Member of the European Parliament
- Incumbent
- Assumed office 16 July 2024
- Constituency: Germany

Personal details
- Born: 11 September 1985 (age 40) Hamburg, Germany
- Party: Volt Germany
- Other political affiliations: Greens-European Free Alliance

= Nela Riehl =

German politician

Nela Riehl (born 11 September 1985) is a German politician and teacher who is a Member of the European Parliament for Volt Europa, elected in the 2024 European parliament election.

== Life ==
Riehl resides in Hamburg and is of Ghanaian descent. She was the only black candidate in Germany during the 2024 European elections.

Until a week before the election she was still working at a secondary school in Hamburg.
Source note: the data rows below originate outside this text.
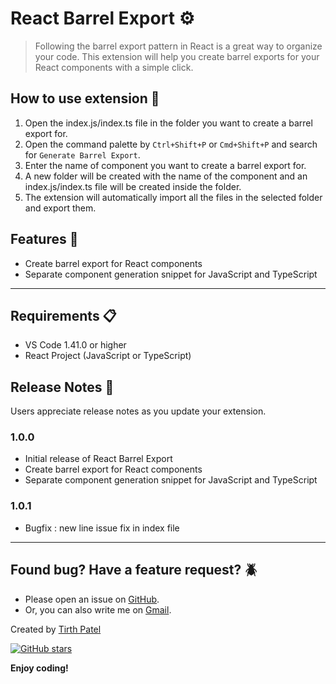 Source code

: # React Barrel Export ⚙️

> Following the barrel export pattern in React is a great way to organize your code. This extension will help you create barrel exports for your React components with a simple click.

## How to use extension 🤔

1. Open the index.js/index.ts file in the folder you want to create a barrel export for.
2. Open the command palette by `Ctrl+Shift+P` or `Cmd+Shift+P` and search for `Generate Barrel Export`.
3. Enter the name of component you want to create a barrel export for.
4. A new folder will be created with the name of the component and an index.js/index.ts file will be created inside the folder.
5. The extension will automatically import all the files in the selected folder and export them.

## Features 🚀

- Create barrel export for React components
- Separate component generation snippet for JavaScript and TypeScript

---

<!-- > Tip: Many popular extensions utilize animations. This is an excellent way to show off your extension! We recommend short, focused animations that are easy to follow. -->

## Requirements 📋

- VS Code 1.41.0 or higher
- React Project (JavaScript or TypeScript)

<!-- ## Known Issues 🐛

Calling out known issues can help limit users opening duplicate issues against your extension. -->

## Release Notes 📝

Users appreciate release notes as you update your extension.

### 1.0.0

- Initial release of React Barrel Export
- Create barrel export for React components
- Separate component generation snippet for JavaScript and TypeScript

### 1.0.1

- Bugfix : new line issue fix in index file

---

## Found bug? Have a feature request? 🪲

- Please open an issue on [GitHub](https://github.com/tirth-2001/react-barrel-exports-vscode-extension).
- Or, you can also write me on [Gmail](mailto:tirthgpatel.27@gmail.com).


Created by [Tirth Patel](https://github.com/tirth-2001)

[![GitHub stars](https://img.shields.io/github/stars/tirth-2001/react-barrel-exports-vscode-extension?style=social)](https://github.com/tirth-2001/react-barrel-exports-vscode-extension)

**Enjoy coding!**
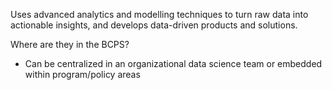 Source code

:Uses advanced analytics and modelling techniques to turn raw data into actionable insights, and develops data-driven products and solutions.

Where are they in the BCPS?
* Can be centralized in an organizational data science team or embedded within program/policy areas
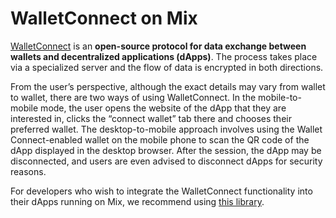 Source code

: # WalletConnect on Mix

[WalletConnect](https://walletconnect.com) is an **open-source protocol for data exchange between wallets and decentralized applications (dApps)**. The process takes place via a specialized server and the flow of data is encrypted in both directions.

From the user’s perspective, although the exact details may vary from wallet to wallet, there are two ways of using WalletConnect. In the mobile-to-mobile mode, the user opens the website of the dApp that they are interested in, clicks the “connect wallet” tab there and chooses their preferred wallet. The desktop-to-mobile approach involves using the Wallet Connect-enabled wallet on the mobile phone to scan the QR code of the dApp displayed in the desktop browser. After the session, the dApp may be disconnected, and users are even advised to disconnect dApps for security reasons.

For developers who wish to integrate the WalletConnect functionality into their dApps running on Mix, we recommend using [this library](https://www.npmjs.com/package/@fuseio/walletconnect-web3-provider).
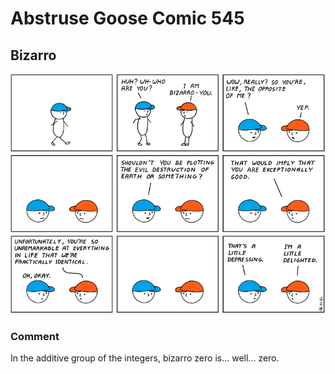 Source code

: # Abstruse Goose Comic 545
## Bizarro

![image](comics/bizero.png)
### Comment
In the additive group of the integers, bizarro zero is... well... zero.
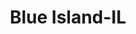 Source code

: ---
title: Blue Island-IL
slug: blue-island-il
f_state:
- cms/state/illinois.md
f_locations:
- cms/payday-loan/advance-america-2776.md
- cms/payday-loan/blue-island-currency-exchange-5322.md
- cms/payday-loan/blue-island-currency-exchange-5323.md
- cms/payday-loan/instant-cash-advance-19664.md
- cms/payday-loan/instant-cash-advance-19675.md
- cms/payday-loan/integrity-solutions-loan-processing-center-19714.md
- cms/payday-loan/lendnation-20359.md
updated-on: '2024-05-30T13:41:28.615Z'
created-on: '2024-05-30T13:41:28.615Z'
published-on: '2024-05-30T13:54:32.469Z'
f_city: Blue Island
layout: '[city].html'
tags: city
--- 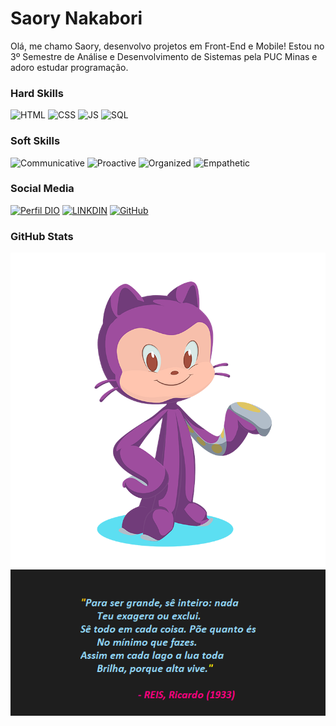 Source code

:# Saory Nakabori

Olá, me chamo Saory, desenvolvo projetos em Front-End e Mobile! Estou no 3º Semestre de Análise e Desenvolvimento de Sistemas pela PUC Minas e adoro estudar programação.

### Hard Skills

![HTML](https://img.shields.io/badge/HTML-red)
![CSS](https://img.shields.io/badge/CSS-blue)
![JS](https://img.shields.io/badge/JavaScript-yellow)
![SQL](https://img.shields.io/badge/SQL-orange)

### Soft Skills

![Communicative](https://img.shields.io/badge/Communicative-red)
![Proactive](https://img.shields.io/badge/Proactive-blue)
![Organized](https://img.shields.io/badge/Organized-red)
![Empathetic](https://img.shields.io/badge/Empathetic-blue)

### Social Media

[![Perfil DIO](https://img.shields.io/badge/DIO/PERFIL-darkblue)](https://www.dio.me/users/saorynayara)
[![LINKDIN](https://img.shields.io/badge/Linkdin-blue)](https://www.linkedin.com/in/saory-nayara-vieira-n-446044202/)
[![GitHub](https://img.shields.io/badge/GitHub-black)](https://github.com/Saory18)

### GitHub Stats

![GitHub Stats](image.png)
![Languages](image-1.png)
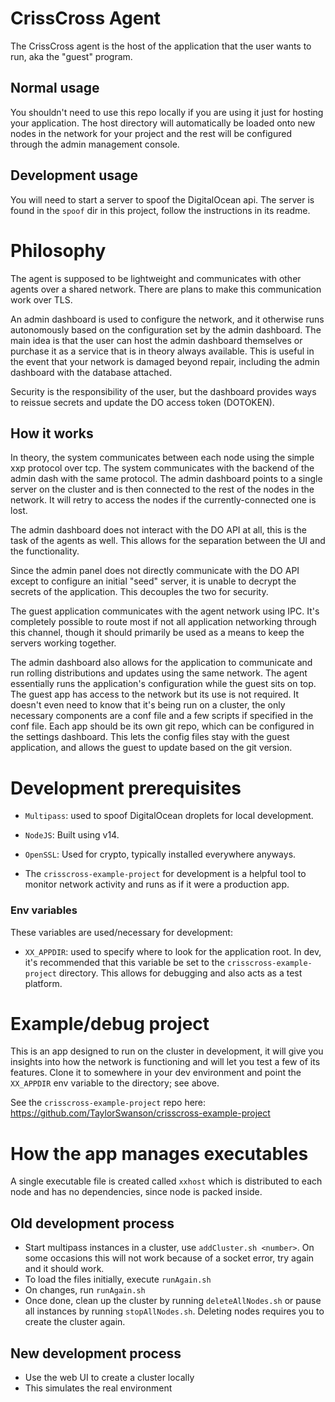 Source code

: # CrissCross Agent
The CrissCross agent is the host of the application that the user wants to run,
aka the "guest" program.

## Normal usage
You shouldn't need to use this repo locally if you are using it just for hosting
your application. The host directory will automatically be loaded onto new nodes
in the network for your project and the rest will be configured through the
admin management console.

## Development usage
You will need to start a server to spoof the DigitalOcean api. The server is
found in the `spoof` dir in this project, follow the instructions in its readme.


# Philosophy
The agent is supposed to be lightweight and communicates with other agents over
a shared network. There are plans to make this communication work over TLS.

An admin dashboard is used to configure the network, and it otherwise runs
autonomously based on the configuration set by the admin dashboard. The main
idea is that the user can host the admin dashboard themselves or purchase it as
a service that is in theory always available. This is useful in the event that
your network is damaged beyond repair, including the admin dashboard with the
database attached.

Security is the responsibility of the user, but the dashboard provides ways to
reissue secrets and update the DO access token (DOTOKEN).

## How it works
In theory, the system communicates between each node using the simple xxp
protocol over tcp. The system communicates with the backend of the admin dash
with the same protocol. The admin dashboard points to a single server on the
cluster and is then connected to the rest of the nodes in the network. It will
retry to access the nodes if the currently-connected one is lost.

The admin dashboard does not interact with the DO API at all, this is the task
of the agents as well. This allows for the separation between the UI and the
functionality.

Since the admin panel does not directly communicate with the DO API except to
configure an initial "seed" server, it is unable to decrypt the secrets of the
application. This decouples the two for security.

The guest application communicates with the agent network using IPC. It's
completely possible to route most if not all application networking through this
channel, though it should primarily be used as a means to keep the servers
working together.

The admin dashboard also allows for the application to communicate and run
rolling distributions and updates using the same network. The agent essentially
runs the application's configuration while the guest sits on top. The guest app
has access to the network but its use is not required. It doesn't even need to
know that it's being run on a cluster, the only necessary components are a conf
file and a few scripts if specified in the conf file. Each app should be its own
git repo, which can be configured in the settings dashboard. This lets the
config files stay with the guest application, and allows the guest to update
based on the git version.

# Development prerequisites

* `Multipass`: used to spoof DigitalOcean droplets for local development.
* `NodeJS`: Built using v14.
* `OpenSSL`: Used for crypto, typically installed everywhere anyways.

* The `crisscross-example-project` for development is a helpful tool to monitor
network activity and runs as if it were a production app.

### Env variables
These variables are used/necessary for development:

* `XX_APPDIR`: used to specify where to look for the application root. In dev,
it's recommended that this variable be set to the `crisscross-example-project`
directory. This allows for debugging and also acts as a test platform.

# Example/debug project
This is an app designed to run on the cluster in development, it will give you
insights into how the network is functioning and will let you test a few of its
features. Clone it to somewhere in your dev environment and point the
`XX_APPDIR` env variable to the directory; see above.

See the `crisscross-example-project` repo here:
https://github.com/TaylorSwanson/crisscross-example-project

# How the app manages executables
A single executable file is created called `xxhost` which is distributed to each
node and has no dependencies, since node is packed inside.

## Old development process
- Start multipass instances in a cluster, use `addCluster.sh <number>`. On
some occasions this will not work because of a socket error, try again and it
should work.
- To load the files initially, execute `runAgain.sh`
- On changes, run `runAgain.sh`
- Once done, clean up the cluster by running `deleteAllNodes.sh` or pause all
instances by running `stopAllNodes.sh`. Deleting nodes requires you to create
the cluster again.

## New development process
- Use the web UI to create a cluster locally
- This simulates the real environment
Her top issues have been promoting diversity and aiming for net-zero emissions.

=== European Parliament ===
Upon entering the European Parliament, Riehl was elected Chair of the European Parliament Committee on Culture and Education.

==== Sigma Boy Comments ====
On December 17, 2024, she accused the song "Sigma Boy" by Betsy and Maria Yankovskaya (a musical child duo) of communicating "patriarchal and pro-Russian worldviews".

In 2025 Riehl was a joint winner of the MEP Award for Best Newcomer.